The researchers noted a likely reason: the app required time to load each item and time to manipulate controls (for example, selecting hour and minute values). When each item takes longer to complete due to interface design, students naturally get fewer practice opportunities in the same 10-minute window.
For skills like telling time—where repetition and immediate correction are critical—fewer practice trials can matter.
What students said: preference, focus, and confidence
Student feedback added an important layer. Even when students enjoyed the iPad activity, they still preferred worksheets for practicing telling time.
- Most students reported enjoying the iPad more because it felt like a game.
- All four students said they preferred worksheets for telling-time practice.
- Three of four felt they focused better and got more correct using worksheets.
This is a valuable reminder: “fun” is not the same as “effective,” and student preference can reflect where they feel most competent and in control (for example, being able to see many problems at once, write answers directly, and track progress).
Implications for schools: choosing tools intentionally, not automatically
The study’s discussion section offers a balanced takeaway that applies well beyond telling time. Technology can be effective—especially for engagement—but it must be selected and implemented with purpose.
In the SAMR framework (Substitution, Augmentation, Modification, Redefinition), the iPad in this study largely functioned as substitution: it replaced worksheets with a digital version of similar practice. Substitution can still be useful, but it doesn’t guarantee improved outcomes. The details of the tool (speed, usability, feedback, clarity) and the learner profile make the difference.
Practical recommendations educators can use tomorrow
Based on the study’s findings (and what we commonly see in skill-building interventions), here are practical ways to apply the research without oversimplifying it.
1) Match the tool to the goal: engagement vs. efficiency
- If the immediate goal is increasing time on task during independent practice, a well-designed app may help certain students persist.
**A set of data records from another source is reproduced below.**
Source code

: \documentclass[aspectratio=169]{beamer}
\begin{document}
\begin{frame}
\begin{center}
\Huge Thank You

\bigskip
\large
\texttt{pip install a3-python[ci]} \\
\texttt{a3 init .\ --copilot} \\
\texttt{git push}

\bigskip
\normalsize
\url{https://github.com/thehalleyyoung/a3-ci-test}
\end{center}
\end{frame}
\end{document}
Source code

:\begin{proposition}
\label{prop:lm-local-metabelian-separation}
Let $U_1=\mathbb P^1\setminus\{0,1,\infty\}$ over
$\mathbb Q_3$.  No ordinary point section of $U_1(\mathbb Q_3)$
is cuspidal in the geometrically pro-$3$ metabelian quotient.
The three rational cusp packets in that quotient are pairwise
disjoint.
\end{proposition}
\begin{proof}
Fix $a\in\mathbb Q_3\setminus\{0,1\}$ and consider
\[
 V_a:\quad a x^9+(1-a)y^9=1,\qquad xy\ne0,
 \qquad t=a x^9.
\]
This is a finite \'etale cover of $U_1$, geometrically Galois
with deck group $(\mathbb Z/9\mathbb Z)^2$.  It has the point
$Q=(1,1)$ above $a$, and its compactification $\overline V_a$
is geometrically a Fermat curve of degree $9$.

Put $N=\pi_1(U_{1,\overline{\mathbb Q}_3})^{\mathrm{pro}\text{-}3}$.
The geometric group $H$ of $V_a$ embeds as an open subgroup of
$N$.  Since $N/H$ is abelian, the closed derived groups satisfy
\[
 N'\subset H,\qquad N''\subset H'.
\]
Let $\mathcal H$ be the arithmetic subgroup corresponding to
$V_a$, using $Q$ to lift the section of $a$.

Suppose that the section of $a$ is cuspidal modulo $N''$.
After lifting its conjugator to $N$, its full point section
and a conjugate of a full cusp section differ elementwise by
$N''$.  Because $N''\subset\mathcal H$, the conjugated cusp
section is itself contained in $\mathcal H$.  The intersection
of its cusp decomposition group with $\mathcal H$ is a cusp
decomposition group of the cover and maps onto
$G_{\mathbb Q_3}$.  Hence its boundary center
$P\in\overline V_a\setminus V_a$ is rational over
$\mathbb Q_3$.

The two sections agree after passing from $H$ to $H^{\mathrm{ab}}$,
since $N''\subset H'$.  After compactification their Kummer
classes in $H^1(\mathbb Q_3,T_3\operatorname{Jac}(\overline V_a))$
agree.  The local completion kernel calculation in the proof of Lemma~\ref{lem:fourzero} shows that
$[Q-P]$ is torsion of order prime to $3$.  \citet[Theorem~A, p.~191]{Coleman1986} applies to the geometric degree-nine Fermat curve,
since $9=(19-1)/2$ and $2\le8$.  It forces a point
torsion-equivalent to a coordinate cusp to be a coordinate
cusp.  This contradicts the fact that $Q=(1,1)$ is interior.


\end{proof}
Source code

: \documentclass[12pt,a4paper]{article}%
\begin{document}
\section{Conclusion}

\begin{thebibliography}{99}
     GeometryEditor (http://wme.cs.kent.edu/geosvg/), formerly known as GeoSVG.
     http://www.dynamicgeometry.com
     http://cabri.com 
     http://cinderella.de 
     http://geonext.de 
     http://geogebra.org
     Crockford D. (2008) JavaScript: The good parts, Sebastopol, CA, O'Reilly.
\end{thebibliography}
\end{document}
- If the goal is maximizing repetitions in a short time (fluency building), worksheets or other rapid-response formats may be more efficient.
2) Evaluate the app’s “learning friction” before adopting it
Ask what the interface demands from the student besides the target skill:
- Does it take time to load each problem?
- Does the student have to scroll, switch screens, or use multiple controls?
- Is feedback immediate and understandable?
- Can the student quickly attempt another item after an error?
If the app adds extra steps, students may complete fewer practice trials—especially students with attention, motor planning, or executive functioning needs.
3) Use a blended approach: practice digitally, check mastery traditionally
The study suggests a sensible sequence many teachers already use:
- Use mLearning for daily practice and engagement during a unit.
- Use paper-and-pencil checks for quick formative assessment, or when time is limited.
- Apply a clear mastery criterion (the study referenced 80% accuracy as a common benchmark).
4) Consider learner variability (especially for students receiving services)
Students who receive special education or related services often show uneven profiles: strong interest in technology but variable accuracy, or good accuracy but low stamina. The “best” medium may differ by student and even by day. Data-based decision-making—short probes of attention, accuracy, and completion—can guide individualized choices.
How this connects to TinyEYE and school-based support
At TinyEYE, we work alongside school teams who are balancing instruction, intervention, and student support across in-person and digital environments. Research like this helps teams move beyond “tech vs. no tech” and toward a more useful question: What conditions help this student learn this skill most efficiently and accurately?
Whether a student is building classroom routines, strengthening attention during independent work, or improving academic-related skills that intersect with communication and executive functioning, the format of practice matters. And importantly, it can be adjusted without changing the learning target—simply by changing how practice is delivered and monitored.